Mumbai/New Delhi: The financial services-to-telecom and retail conglomerate Aditya Birla Group said on Friday that it has agreed to pick up a 27.5% stake in Living Media India Ltd, which publishes India Today magazine, marking a fresh bid to enter the media industry.

A file photo of Kumar Mangalam Birla

“The media sector is a sunrise sector from an investment point of view," Kumar Mangalam Birla, chairman, Aditya Birla Group, said in the statement. “I believe that Living Media India offers one of the best opportunities for growth and value creation."

Aroon Purie, chairman of Living Media India, said in the statement that the partnership with the Aditya Birla Group will enable the media house to “aggressively address the current and future potential of the Indian media business which is at a tipping point".

“The Aditya Birla Group with its strong leadership, global footprint, diversified business interests and its shared values of integrity, commitment and social responsibility make it a perfect fit with the India Today Group," Poorie added. Ambit Holdings Pvt. Ltd acted as the investment banker for the deal.

Mint had reported on 10 April that the Aditya Birla Group was believed to be in talks with the Aroon Purie-promoted company to buy a stake. He didn’t respond to phone calls and text messages as of press time. Ambit chief executive Ashok Wadhwa could not be reached on his cellphone.

Living Media owns the India Today Group of publications and has a 57.11% stake in TV Today Network Ltd, which is listed on the stock exchanges. TV Today runs the Aaj Tak and Headlines Today news channels.

The Aditya Birla Group previously tried its hand at the media and entertainment business with Applause Entertainment Pvt. Ltd in 2003. The firm was involved in television and film production, and made films such as Black and Dev, both of which featured Amitabh Bachchan. However, the business was shut in 2009.

TV Today, which announced its results for fiscal 2011-12 on Friday, rose 0.84% on BSE to close at 54. The benchmark Sensex gained 0.51% to end at 16,152.75 points.

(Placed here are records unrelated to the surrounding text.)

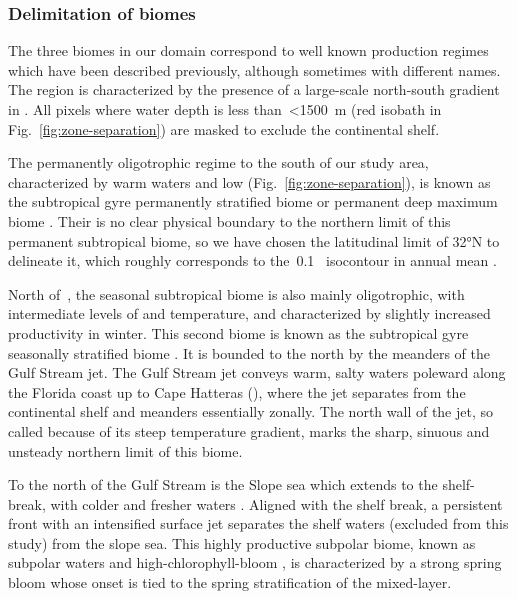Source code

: \subsubsection{Delimitation of biomes}

The three biomes in our domain correspond to well known production regimes which have been described previously, although sometimes with different names.
The region is characterized by the presence of a large-scale north-south gradient in .
All pixels where water depth is less than~\qty{<1500}{\m} (red isobath in Fig.~\ref{fig:zone-separation}) are masked to exclude the continental shelf.

The permanently oligotrophic regime to the south of our study area, characterized by warm waters and low  (Fig.~\ref{fig:zone-separation}), is known as the subtropical gyre permanently stratified biome \parencite{sarmiento_2004} or permanent deep  maximum biome \parencite{bock_2022}.
Their is no clear physical boundary to the northern limit of this permanent subtropical biome, so we have chosen the latitudinal limit of 32°N to delineate it, which roughly corresponds to the~\qty{0.1}{\mgm}~ isocontour in annual mean .

North of~, the seasonal subtropical biome is also mainly oligotrophic, with intermediate levels of  and temperature, and characterized by slightly increased productivity in winter.
This second biome is known as the subtropical gyre seasonally stratified biome \parencite{sarmiento_2004}.
It is bounded to the north by the meanders of the Gulf Stream jet.
The Gulf Stream jet conveys warm, salty waters poleward along the Florida coast up to Cape Hatteras (), where the jet separates from the continental shelf and meanders essentially zonally.
The north wall of the jet, so called because of its steep temperature gradient, marks the sharp, sinuous and unsteady northern limit of this biome.

To the north of the Gulf Stream is the Slope sea which extends to the shelf-break, with colder and fresher waters \parencite{linder_1998}.
Aligned with the shelf break, a persistent front with an intensified surface jet separates the shelf waters (excluded from this study) from the slope sea.
This highly productive subpolar biome, known as subpolar waters \parencite{sarmiento_2004} and high-chlorophyll-bloom \parencite{bock_2022}, is characterized by a strong spring bloom whose onset is tied to the spring stratification of the mixed-layer.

TV Today’s net profit dropped 15.29% year-on-year to 10.52 crore. Total income from operations rose to 308.43 crore from 293.37 crore.

This is the second significant acquisition announced by the Aditya Birla Group in a month’s span. On 30 April, the $35 billion conglomerate by revenue announced that it was acquiring a majority stake in the Pantaloons retail chain from the Kishore Biyani-promoted Future Group for 1,600 crore.

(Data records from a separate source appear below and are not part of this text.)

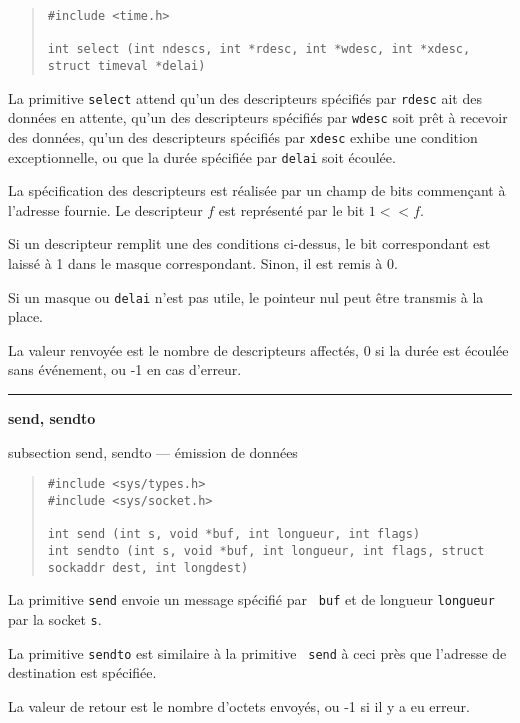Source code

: \documentclass [twoside] {report}
\newcommand {\primitive} [1]
    {
	{\large \bf #1}
	\addcontentsline {toc} {subsection} {#1}
    }
\newcommand {\separation}
    {
	\vspace {7mm}
	\nopagebreak
	\hrule
    }
\begin{document}
\begin {quote}
\begin {verbatim}
#include <time.h>

int select (int ndescs, int *rdesc, int *wdesc, int *xdesc, struct timeval *delai)
\end{verbatim}
\end {quote}

La primitive {\tt select} attend qu'un des descripteurs
spécifiés par {\tt rdesc} ait des données en attente, qu'un
des descripteurs spécifiés par {\tt wdesc} soit prêt à
recevoir des données, qu'un des descripteurs spécifiés par
{\tt xdesc} exhibe une condition exceptionnelle, ou
que la durée spécifiée par {\tt delai} soit écoulée.

La spécification des descripteurs est réalisée par un champ
de bits commençant à l'adresse fournie. Le descripteur $f$
est représenté par le bit $1<<f$.

Si un descripteur remplit une des conditions ci-dessus, le
bit correspondant est laissé à 1 dans le masque
correspondant. Sinon, il est remis à 0.

Si un masque ou {\tt delai} n'est pas utile, le pointeur
nul peut être transmis à la place.

La valeur renvoyée est le nombre de descripteurs affectés,
0 si la durée est écoulée sans événement, ou -1 en cas
d'erreur.



\separation
\primitive {send, sendto} --- émission de données

\begin {quote}
\begin {verbatim}
#include <sys/types.h>
#include <sys/socket.h>

int send (int s, void *buf, int longueur, int flags)
int sendto (int s, void *buf, int longueur, int flags, struct sockaddr dest, int longdest)
\end{verbatim}
\end {quote}

La primitive {\tt send} envoie un message spécifié par {\tt
buf} et de longueur {\tt longueur} par la socket {\tt s}.

La primitive {\tt sendto} est similaire à la primitive {\tt
send} à ceci près que l'adresse de destination est
spécifiée.

La valeur de retour est le nombre d'octets envoyés, ou -1 si
il y a eu erreur.
\end{document}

With a stake in Living Media, the Aditya Birla Group will join other conglomerates such as Mukesh Ambani’s Reliance Industries Ltd (RIL) and his younger brother Anil Ambani’s Reliance Group that have invested in media companies.

“The news and publishing space interests corporates simply for the edge it gives their companies," said a media analyst who didn’t want to be named. “Living Media has been looking for funds for its television news business (TV Today Network) given that they have been losing advertising revenue to rival channels."

RIL, through group companies, had investments worth 2,600 crore in various channels of Hyderabad-based Eenadu Group. On 3 January, RIL announced that a part of its investment in the ETV channels of the Eenadu Group was being divested to Raghav Bahl-promoted TV18 Broadcast Ltd. In turn, RIL’s subsidiary Infotel Broadband Services Pvt. Ltd entered into an agreement with TV18 and Network18 Media and Investments Ltd for preferential access to all their content for distribution through the fourth-generation broadband network being set up by Infotel.

RIL, through a trust, will also help Bahl’s companies finance the acquisition by subscribing to a rights issue for equity shares of TV18 and Network18. The entire transaction is valued at 4,000 crore.

Anil Ambani’s Reliance Group is a key stakeholder in the company that runs the Bloomberg UTV news channel and its group companies operate other entertainment channels and radio stations as well.